§ Exercise prompt
Nothing in the records may be dropped or altered when you repeat them.
───── Records for the task ─────
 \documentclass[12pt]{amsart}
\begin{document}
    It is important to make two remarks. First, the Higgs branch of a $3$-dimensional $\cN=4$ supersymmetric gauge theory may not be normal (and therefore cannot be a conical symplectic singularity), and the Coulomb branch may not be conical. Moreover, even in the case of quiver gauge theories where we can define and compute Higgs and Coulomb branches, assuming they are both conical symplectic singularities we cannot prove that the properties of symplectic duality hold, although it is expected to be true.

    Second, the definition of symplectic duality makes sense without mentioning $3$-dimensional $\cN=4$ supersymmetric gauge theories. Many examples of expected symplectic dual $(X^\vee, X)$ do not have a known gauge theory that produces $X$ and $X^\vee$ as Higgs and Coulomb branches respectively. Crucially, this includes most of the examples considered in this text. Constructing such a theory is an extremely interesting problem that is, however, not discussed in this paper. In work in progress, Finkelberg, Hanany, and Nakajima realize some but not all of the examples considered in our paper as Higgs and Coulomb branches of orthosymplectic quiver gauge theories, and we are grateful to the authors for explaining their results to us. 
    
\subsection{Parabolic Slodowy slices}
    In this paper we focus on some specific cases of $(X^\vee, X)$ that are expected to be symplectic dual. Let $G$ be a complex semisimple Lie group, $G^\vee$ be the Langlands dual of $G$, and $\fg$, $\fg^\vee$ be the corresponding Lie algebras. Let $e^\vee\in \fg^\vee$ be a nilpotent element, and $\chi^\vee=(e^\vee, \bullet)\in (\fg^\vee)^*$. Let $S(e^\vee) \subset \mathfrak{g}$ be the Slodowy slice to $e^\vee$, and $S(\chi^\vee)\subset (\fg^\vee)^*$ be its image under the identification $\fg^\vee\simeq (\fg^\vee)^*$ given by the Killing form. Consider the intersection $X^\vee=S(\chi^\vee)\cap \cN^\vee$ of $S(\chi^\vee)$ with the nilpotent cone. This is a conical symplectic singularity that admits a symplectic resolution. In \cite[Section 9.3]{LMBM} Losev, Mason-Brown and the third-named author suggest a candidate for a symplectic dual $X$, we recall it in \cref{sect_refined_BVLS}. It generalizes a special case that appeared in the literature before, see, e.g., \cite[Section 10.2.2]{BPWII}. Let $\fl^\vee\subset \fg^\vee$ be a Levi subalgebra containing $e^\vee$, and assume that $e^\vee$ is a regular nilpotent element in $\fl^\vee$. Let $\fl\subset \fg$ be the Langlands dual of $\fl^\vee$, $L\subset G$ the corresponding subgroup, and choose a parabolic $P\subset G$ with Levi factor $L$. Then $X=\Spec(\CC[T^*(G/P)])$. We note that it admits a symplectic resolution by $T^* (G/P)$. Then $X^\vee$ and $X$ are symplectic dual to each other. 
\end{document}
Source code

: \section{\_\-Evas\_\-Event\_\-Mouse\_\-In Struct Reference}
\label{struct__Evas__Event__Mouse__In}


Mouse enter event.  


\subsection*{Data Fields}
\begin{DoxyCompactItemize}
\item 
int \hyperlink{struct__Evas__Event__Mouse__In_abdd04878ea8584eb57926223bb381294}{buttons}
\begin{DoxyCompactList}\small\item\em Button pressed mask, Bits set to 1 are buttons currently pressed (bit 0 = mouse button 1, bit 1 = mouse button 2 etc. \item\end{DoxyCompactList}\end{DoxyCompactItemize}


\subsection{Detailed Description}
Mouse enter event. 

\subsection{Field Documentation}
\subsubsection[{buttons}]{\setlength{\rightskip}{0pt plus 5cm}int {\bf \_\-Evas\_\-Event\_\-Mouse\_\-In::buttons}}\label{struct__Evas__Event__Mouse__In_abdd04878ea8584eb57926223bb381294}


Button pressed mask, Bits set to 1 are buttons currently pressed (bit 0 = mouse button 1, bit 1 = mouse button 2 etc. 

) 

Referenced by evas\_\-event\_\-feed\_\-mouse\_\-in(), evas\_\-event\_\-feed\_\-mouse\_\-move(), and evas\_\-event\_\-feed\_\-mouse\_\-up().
─────
§ Response area
 \documentclass[12pt]{amsart}
\begin{document}
    It is important to make two remarks. First, the Higgs branch of a $3$-dimensional $\cN=4$ supersymmetric gauge theory may not be normal (and therefore cannot be a conical symplectic singularity), and the Coulomb branch may not be conical. Moreover, even in the case of quiver gauge theories where we can define and compute Higgs and Coulomb branches, assuming they are both conical symplectic singularities we cannot prove that the properties of symplectic duality hold, although it is expected to be true.

    Second, the definition of symplectic duality makes sense without mentioning $3$-dimensional $\cN=4$ supersymmetric gauge theories. Many examples of expected symplectic dual $(X^\vee, X)$ do not have a known gauge theory that produces $X$ and $X^\vee$ as Higgs and Coulomb branches respectively. Crucially, this includes most of the examples considered in this text. Constructing such a theory is an extremely interesting problem that is, however, not discussed in this paper. In work in progress, Finkelberg, Hanany, and Nakajima realize some but not all of the examples considered in our paper as Higgs and Coulomb branches of orthosymplectic quiver gauge theories, and we are grateful to the authors for explaining their results to us. 
    
\subsection{Parabolic Slodowy slices}
    In this paper we focus on some specific cases of $(X^\vee, X)$ that are expected to be symplectic dual. Let $G$ be a complex semisimple Lie group, $G^\vee$ be the Langlands dual of $G$, and $\fg$, $\fg^\vee$ be the corresponding Lie algebras. Let $e^\vee\in \fg^\vee$ be a nilpotent element, and $\chi^\vee=(e^\vee, \bullet)\in (\fg^\vee)^*$. Let $S(e^\vee) \subset \mathfrak{g}$ be the Slodowy slice to $e^\vee$, and $S(\chi^\vee)\subset (\fg^\vee)^*$ be its image under the identification $\fg^\vee\simeq (\fg^\vee)^*$ given by the Killing form. Consider the intersection $X^\vee=S(\chi^\vee)\cap \cN^\vee$ of $S(\chi^\vee)$ with the nilpotent cone. This is a conical symplectic singularity that admits a symplectic resolution. In \cite[Section 9.3]{LMBM} Losev, Mason-Brown and the third-named author suggest a candidate for a symplectic dual $X$, we recall it in \cref{sect_refined_BVLS}. It generalizes a special case that appeared in the literature before, see, e.g., \cite[Section 10.2.2]{BPWII}. Let $\fl^\vee\subset \fg^\vee$ be a Levi subalgebra containing $e^\vee$, and assume that $e^\vee$ is a regular nilpotent element in $\fl^\vee$. Let $\fl\subset \fg$ be the Langlands dual of $\fl^\vee$, $L\subset G$ the corresponding subgroup, and choose a parabolic $P\subset G$ with Levi factor $L$. Then $X=\Spec(\CC[T^*(G/P)])$. We note that it admits a symplectic resolution by $T^* (G/P)$. Then $X^\vee$ and $X$ are symplectic dual to each other. 
\end{document}
Source code

: \section{\_\-Evas\_\-Event\_\-Mouse\_\-In Struct Reference}
\label{struct__Evas__Event__Mouse__In}


Mouse enter event.  


\subsection*{Data Fields}
\begin{DoxyCompactItemize}
\item 
int \hyperlink{struct__Evas__Event__Mouse__In_abdd04878ea8584eb57926223bb381294}{buttons}
\begin{DoxyCompactList}\small\item\em Button pressed mask, Bits set to 1 are buttons currently pressed (bit 0 = mouse button 1, bit 1 = mouse button 2 etc. \item\end{DoxyCompactList}\end{DoxyCompactItemize}


\subsection{Detailed Description}
Mouse enter event. 

\subsection{Field Documentation}
\subsubsection[{buttons}]{\setlength{\rightskip}{0pt plus 5cm}int {\bf \_\-Evas\_\-Event\_\-Mouse\_\-In::buttons}}\label{struct__Evas__Event__Mouse__In_abdd04878ea8584eb57926223bb381294}


Button pressed mask, Bits set to 1 are buttons currently pressed (bit 0 = mouse button 1, bit 1 = mouse button 2 etc. 

) 

Referenced by evas\_\-event\_\-feed\_\-mouse\_\-in(), evas\_\-event\_\-feed\_\-mouse\_\-move(), and evas\_\-event\_\-feed\_\-mouse\_\-up().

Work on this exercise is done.